The reading from Luke begins by telling us where we are and who is ruling in the world only to then point to where we are going and who is coming. It is a way of saying to those around him – we are here – and now we are going somewhere else, somewhere new, somewhere totally different and we get there through repentance and baptism. We get there by making a path to God, knocking down things that are our obstacles (which often times means ourselves) and making way for God to come into our lives.

The beginning of the story of John the Baptist is a reminds us that we have much to do to prepare for Christ coming into our lives. There isn’t a prescription or a set path, for everyone’s path to Christ is different, but one thing is the same. We all have to repent, to turn around and find Christ over and over again in order to live the life that God intends for us to live.

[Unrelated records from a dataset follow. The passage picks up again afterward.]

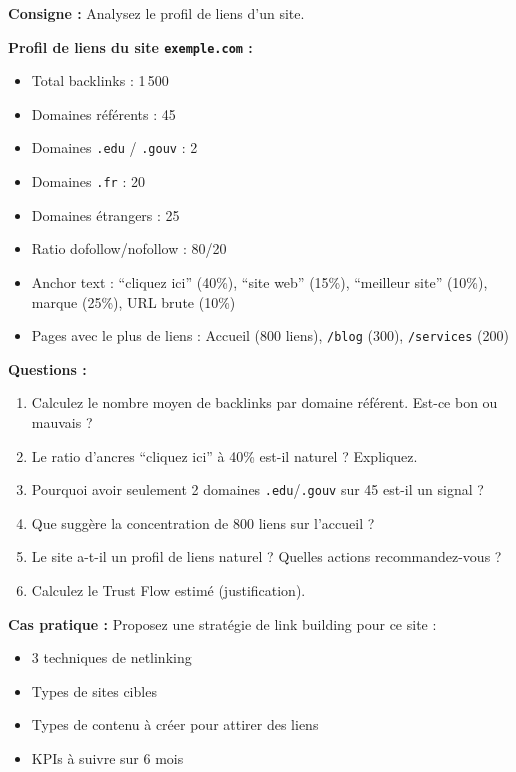 \documentclass[12pt,a4paper]{report}
\begin{document}
\textbf{Consigne :} Analysez le profil de liens d'un site.

\textbf{Profil de liens du site \texttt{exemple.com} :}
\begin{itemize}
    \item Total backlinks : 1\,500
    \item Domaines r\'{e}f\'{e}rents : 45
    \item Domaines \texttt{.edu} / \texttt{.gouv} : 2
    \item Domaines \texttt{.fr} : 20
    \item Domaines \'{e}trangers : 25
    \item Ratio dofollow/nofollow : 80/20
    \item Anchor text : ``cliquez ici'' (40\%), ``site web'' (15\%), ``meilleur site'' (10\%), marque (25\%), URL brute (10\%)
    \item Pages avec le plus de liens : Accueil (800 liens), \texttt{/blog} (300), \texttt{/services} (200)
\end{itemize}

\textbf{Questions :}
\begin{enumerate}
    \item Calculez le nombre moyen de backlinks par domaine r\'{e}f\'{e}rent. Est-ce bon ou mauvais ?
    \item Le ratio d'ancres ``cliquez ici'' \`{a} 40\% est-il naturel ? Expliquez.
    \item Pourquoi avoir seulement 2 domaines \texttt{.edu}/\texttt{.gouv} sur 45 est-il un signal ?
    \item Que sugg\`{e}re la concentration de 800 liens sur l'accueil ?
    \item Le site a-t-il un profil de liens naturel ? Quelles actions recommandez-vous ?
    \item Calculez le Trust Flow estim\'{e} (justification).
\end{enumerate}

\textbf{Cas pratique :} Proposez une strat\'{e}gie de link building pour ce site :
\begin{itemize}
    \item 3 techniques de netlinking
    \item Types de sites cibles
    \item Types de contenu \`{a} cr\'{e}er pour attirer des liens
    \item KPIs \`{a} suivre sur 6 mois
\end{itemize}
\end{document}

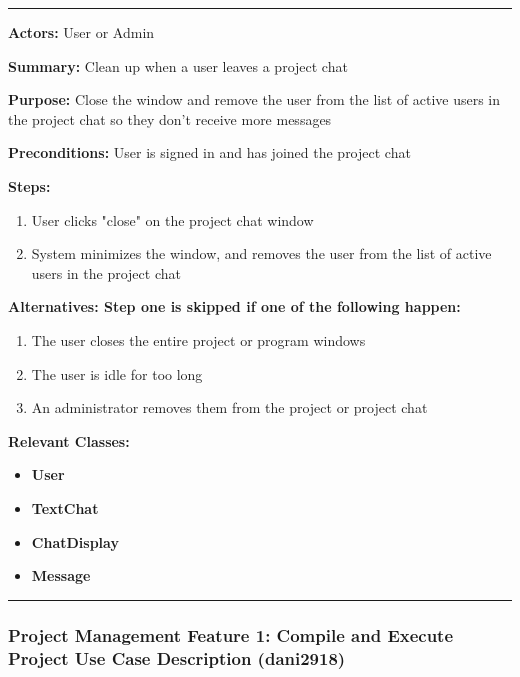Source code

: \documentclass[twoside,letterpaper]{article}
\begin{document}
	\vspace{2pt}
	\hrule
	\vspace{8pt}
	\textbf{Actors:} User or Admin \newline
	
	\noindent\textbf{Summary:} Clean up when a user leaves a project chat \newline
	
	\noindent\textbf{Purpose:} Close the window and remove the user from the list of active users in the project chat so they don't receive more messages \newline
	
	\noindent\textbf{Preconditions:} User is signed in and has joined the project chat \newline
	
	\noindent\textbf{Steps:} \begin{enumerate}
		\item User clicks "close" on the project chat window
		\item System minimizes the window, and removes the user from the list of active users in the project chat
	\end{enumerate}
	\noindent\textbf{Alternatives: Step one is skipped if one of the following happen: }
	\begin{enumerate}
		\item The user closes the entire project or program windows
		\item The user is idle for too long
		\item An administrator removes them from the project or project chat
	\end{enumerate}
	
	
	\noindent\textbf{Relevant Classes:}
	\begin{itemize}
		\item \textbf{User}
		\item \textbf{TextChat}
		\item \textbf{ChatDisplay}
		\item \textbf{Message}
	\end{itemize}
	\hrule
	\newpage
	
	\subsubsection[Project Management Feature 1: Use Case Description 1: Compile and execute project (dani2918)]{\rmfamily\bfseries\color{black}
		Project Management Feature 1: Compile and Execute Project Use Case Description (dani2918) }
	\hypertarget{RefHeading22059017292}{}
	\label{pm:uc1}
	
\end{document}
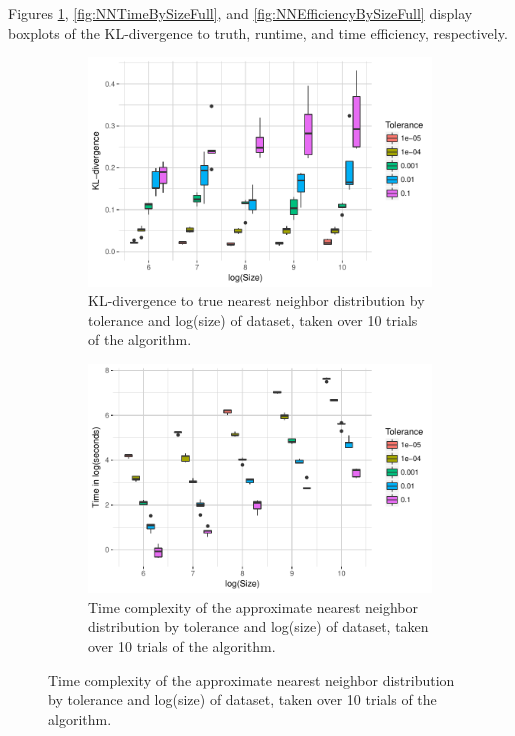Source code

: \documentclass{article}
\begin{document}
Figures \ref{fig:NNDivBySizeFull}, \ref{fig:NNTimeBySizeFull}, and \ref{fig:NNEfficiencyBySizeFull} display boxplots of the KL-divergence to truth, runtime, and time efficiency, respectively.
\begin{figure}
	\begin{subfigure}{0.5\textwidth}
    	\includegraphics[width=\linewidth]{Figures/NearestNeighbor/div_by_size_and_tol.pdf}
    	\caption{KL-divergence to true nearest neighbor distribution by tolerance and log(size) of dataset, taken over 10 trials of the algorithm.}
    	\label{fig:NNDivBySizeFull}
	\end{subfigure}
	\begin{subfigure}{0.5\textwidth}
    	\includegraphics[width=\linewidth]{Figures/NearestNeighbor/time_by_size_and_tol.pdf}
    	\caption{Time complexity of the approximate nearest neighbor distribution by tolerance and log(size) of dataset, taken over 10 trials of the algorithm.}

\end{subfigure}
\end{figure}
\end{document}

Now, if you are like me, the word sin, doesn’t necessarily translate. Are the little things that we do sins? Or is it just the big things that we know are really bad? Some of my clergy colleagues don’t want to use the word sin because they think that it doesn’t translate. There is some truth to that, especially if you grew up in a tradition where sin was talked about a lot. However, what is sin? To sin is to do something that brings you away from God. Sin does not have to be the big, bad, ugly actions such as murder or stealing. Sin is anything that does not allow us to live out the primary command from Jesus and that is to love God and love our neighbors as ourselves. We are all sinful people and John knew that because he, too, was sinful. We all are, because we are human and to be human means to mess up.

John, was sent to preach to people about God in a new way – “to preach a baptism of repentance that led to the forgiveness of sins. John's baptism was symbolic. It represented a reorientation on the part of the sinner toward God. But it did not forgive sins in itself.” [i]

John instructs us to repent of anything and everything that might hinder ultimate faithfulness to Jesus. He invites us to make our crooked ways straight, to flatten all terrain, and to prepare space for the birth of Christ into our lives. John is not lecturing us on how and why we are all going to hell, but rather inviting us to repent and find the way to God again and again.

Advent is a time for us to all focus on what is taking us away from God and what we need to repent of in order that we will be ready for Christ to come again. Russell Pregeant says that, "The function of Advent is to focus on...the always-to-be-expected coming of Christ into our experience, and the specific contribution of repentance-texts is encourage reflection upon all the ways in which our lives do not in fact manifest the love and devotion that are appropriate to relationships with God and our neighbors."

Advent is a time for us to realign ourselves. In the words of the prophet Isaiah, it is a time when we are to prepare of God coming into our lives and make our path to God straight. All the low places in our lives need to be filled and every mountain, or all the road blocks need to be leveled off. We need to make our crooked ways and our rough places straight and smooth in preparation for Christ entering into our hearts and souls once again on Christmas. In doing this preparation work, we are ready to find God again and again. I challenge all of is in the next few moments of silence to lift up to God all those things that are separating us from God. All the worries, all the resentments, all the stress, all the emotions that separate us from people. And then know, that as we say the prayer of confession, that all those things that you just named are given to God – all those things done and left undone, all those things that cause us not to love, all those things that we have thought or said or done that have taken us away from God’s love and from the love of those around us – each and every one of these things is forgiven. Each and every one of these things is gone and you are able to then go forward on your path to God and find forgiveness and wholeness.

Let’s take a few moments of silence to name all of those things that we wish to give to God, knowing that we are forgiven and loved.